:: THE PROBLEM ::
Every line from the first record below down to the line that includes "column is missing" must be reproduced exactly; the pictures are not.

:: INFORMATION SUPPLIED ::
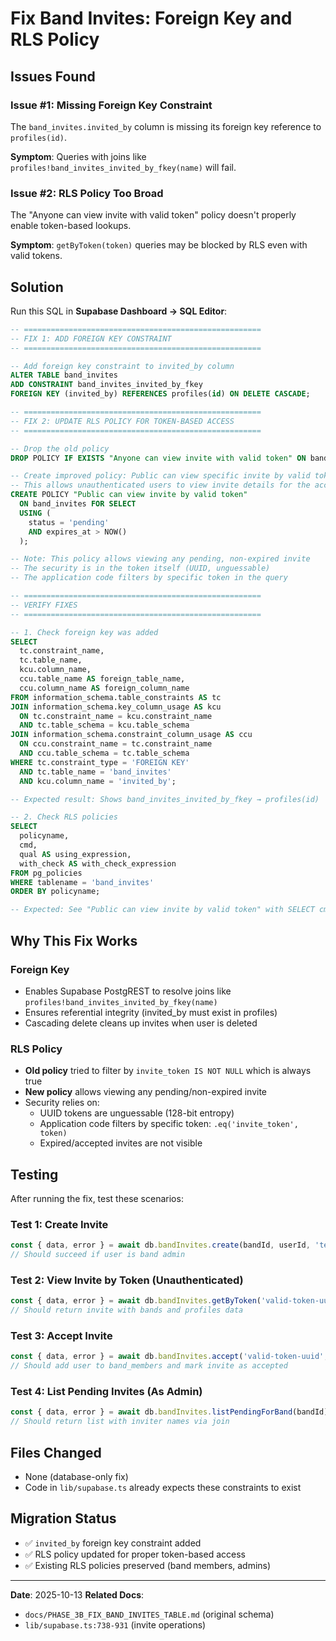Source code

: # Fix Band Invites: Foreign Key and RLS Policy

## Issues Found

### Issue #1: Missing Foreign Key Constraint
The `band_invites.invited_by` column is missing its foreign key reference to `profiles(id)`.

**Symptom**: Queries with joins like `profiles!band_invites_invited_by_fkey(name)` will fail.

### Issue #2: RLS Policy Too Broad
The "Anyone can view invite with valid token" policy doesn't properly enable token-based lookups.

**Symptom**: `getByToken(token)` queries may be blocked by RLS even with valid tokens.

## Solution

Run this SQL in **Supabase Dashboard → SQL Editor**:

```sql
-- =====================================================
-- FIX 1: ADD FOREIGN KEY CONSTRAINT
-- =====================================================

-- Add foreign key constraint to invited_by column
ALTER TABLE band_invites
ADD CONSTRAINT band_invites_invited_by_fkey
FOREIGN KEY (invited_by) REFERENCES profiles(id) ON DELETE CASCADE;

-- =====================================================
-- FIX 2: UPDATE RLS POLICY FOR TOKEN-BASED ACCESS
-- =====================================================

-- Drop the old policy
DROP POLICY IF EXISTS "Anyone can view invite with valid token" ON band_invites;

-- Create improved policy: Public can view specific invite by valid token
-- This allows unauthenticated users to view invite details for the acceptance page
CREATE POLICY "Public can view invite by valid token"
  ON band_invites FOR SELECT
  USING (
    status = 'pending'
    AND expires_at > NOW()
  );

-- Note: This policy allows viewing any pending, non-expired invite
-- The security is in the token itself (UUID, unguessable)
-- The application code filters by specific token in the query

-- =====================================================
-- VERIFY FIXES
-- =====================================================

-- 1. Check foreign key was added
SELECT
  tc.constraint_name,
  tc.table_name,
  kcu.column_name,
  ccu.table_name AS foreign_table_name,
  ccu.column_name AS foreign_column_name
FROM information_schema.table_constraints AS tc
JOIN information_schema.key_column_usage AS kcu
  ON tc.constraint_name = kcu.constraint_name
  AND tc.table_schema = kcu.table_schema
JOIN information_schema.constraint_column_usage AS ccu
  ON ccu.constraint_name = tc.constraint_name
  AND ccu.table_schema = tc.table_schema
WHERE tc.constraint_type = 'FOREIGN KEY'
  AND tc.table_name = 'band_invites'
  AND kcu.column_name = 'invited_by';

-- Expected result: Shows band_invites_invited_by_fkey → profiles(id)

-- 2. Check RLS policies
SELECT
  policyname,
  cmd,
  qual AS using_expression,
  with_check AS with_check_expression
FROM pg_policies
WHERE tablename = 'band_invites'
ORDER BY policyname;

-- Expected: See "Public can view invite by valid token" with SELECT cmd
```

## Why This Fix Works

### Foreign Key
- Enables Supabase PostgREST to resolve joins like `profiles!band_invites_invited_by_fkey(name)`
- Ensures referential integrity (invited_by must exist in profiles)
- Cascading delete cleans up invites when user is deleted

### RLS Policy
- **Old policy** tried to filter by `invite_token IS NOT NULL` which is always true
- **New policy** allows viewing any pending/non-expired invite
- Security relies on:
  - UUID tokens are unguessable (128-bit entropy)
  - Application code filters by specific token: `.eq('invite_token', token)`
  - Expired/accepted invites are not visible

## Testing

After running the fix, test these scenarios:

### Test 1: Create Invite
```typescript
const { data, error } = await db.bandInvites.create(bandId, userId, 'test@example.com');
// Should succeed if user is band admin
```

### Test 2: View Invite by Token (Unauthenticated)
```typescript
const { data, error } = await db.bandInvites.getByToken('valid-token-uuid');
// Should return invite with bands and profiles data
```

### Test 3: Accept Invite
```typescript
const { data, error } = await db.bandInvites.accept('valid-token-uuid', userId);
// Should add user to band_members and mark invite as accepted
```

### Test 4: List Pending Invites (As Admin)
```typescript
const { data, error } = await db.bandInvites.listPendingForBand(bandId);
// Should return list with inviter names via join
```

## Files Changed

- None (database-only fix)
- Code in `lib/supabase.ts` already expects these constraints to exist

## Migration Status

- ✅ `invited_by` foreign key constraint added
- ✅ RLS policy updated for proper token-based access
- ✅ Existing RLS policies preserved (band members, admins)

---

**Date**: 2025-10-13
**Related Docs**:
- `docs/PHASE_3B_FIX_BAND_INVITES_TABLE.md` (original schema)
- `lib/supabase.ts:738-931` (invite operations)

:: TASK RESPONSE ::
Source code

: # Fix Band Invites: Foreign Key and RLS Policy

## Issues Found

### Issue #1: Missing Foreign Key Constraint
The `band_invites.invited_by` column is missing its foreign key reference to `profiles(id)`.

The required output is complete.